Re:Excel can't handle real scientific data sets (Score:5, Interesting)
There are whole classes of problems that Excel is well suited to solve. Linear propagation models, optical ray tracing for instance, is one. I remember back in the early 80's spreadsheets in general were touted as a good way to solve complicated 2-D boundary value problems via iteration because you are given a nice cell grid to start (I have foggy memories of doing this myself on whatever preceded Excel). I have seen some very impressive models built out of spreadsheets; it wouldn't have been my tool of choice, but the people putting them together could really do some impressive things.
At the undergraduate level I don't know what to say. I don't know how much programming I would force on the physics major. I am a very strong advocate of teaching mathematical methods for the major, as I had been. My professor spent some time having us learn FORTRAN, but I wouldn't say it was very productive because we were learning it for the sake of knowing it, not because we had a task to use it for (and so it really didn't set in). I didn't do any serious programming until graduate school, where I ended up becoming a FORTRAN expert after all.
I do agree that Excel can't handle real data sets, especially with the limitations of plotting 32k data points and only holding 64k in a column. On the other hand, not too much data handling you do at the undergraduate level deals with that much data.
I wouldn't say the students would be at a major handicap having only used Excel at the undergraduate level. If they are handed that particle data set in C++ objects, they'd do what I would have to do: learn C++. Between undergraduate and graduate school I made a conscience decision to learn either C or FORTRAN, since those were the languages of physics. I settled on C, picked up some books and started teaching myself. When I got to graduate school, the research I inherited was all FORTRAN, so I ended up betting on the wrong horse (at first, at least). When I got out of graduate school, I ended up learning C for the job I was doing at the time (I've since drifted into the IDL/Matlab world and now I find I'm rusty in all of them!).
You also have to be careful what you consider a grown-up language. By the time I got out of graduate school, C++ was all the rage and I kept hearing how they couldn't believe that any serious programmer would program in a non-object-oriented language unless they were either old or a Luddite.
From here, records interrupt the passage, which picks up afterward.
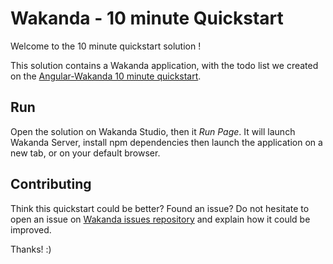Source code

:# Wakanda - 10 minute Quickstart

Welcome to the 10 minute quickstart solution !

This solution contains a Wakanda application, with the todo list we created
on the [Angular-Wakanda 10 minute quickstart](http://wakanda.github.io/angular-wakanda/#/doc/quickstart).

## Run
Open the solution on Wakanda Studio, then it *Run Page*. It will launch Wakanda Server,
install npm dependencies then launch the application on a new tab, or on your default
browser.

## Contributing
Think this quickstart could be better? Found an issue? Do not hesitate to open an issue on
[Wakanda issues repository](https://github.com/Wakanda/wakanda-issues) and explain
how it could be improved.

Thanks! :)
Re: (Score:3, Informative)
For doing some of the basic astrophysics in my Astronomy masters it was invaluable. Now I did this masters for my own learning and wasn't intending to use it professionally. To put it in perspective the course I took would make an okay stepping stone to teaching highschool physics/astronomy or first year university Astronomy but it was more an educator's course than a professional Astronomer's course. So much so that we were permitted to ski
C and FORTRAN (Score:4, Informative)
All of the libraries and programs of interest are in C and FORTRAN. C++ is interesting and used but the other two still dominate. If you had to chose between the two for teaching people to program, take C. For utility, the two are about equal.
You can lead a horse to water... (Score:5, Insightful)
Certainly Excel can be a powerful, and useful, tool in data analysis. But I agree, I would never call it programming.
For simulation, however, I would expect you need something a bit more powerful. Perhaps you can teach all the students how to use Excel to analyze experimental data, and design a separate course for simulation design, which would, in turn, use a far more featured language/toolset.
The big danger with trying to teach a "real" language is that you spend the whole semester teaching students with no aptitude for the work the basics of structured programming and they still won't have time for the numerical analysis that is important to them as scientists. Structured programming is as natural as breathing to a geek, but it would be a bit more of a struggle to somebody without the right mindset. I don't see any way of forcing two required semesters of programming on every student. Just not room in the schedule for it.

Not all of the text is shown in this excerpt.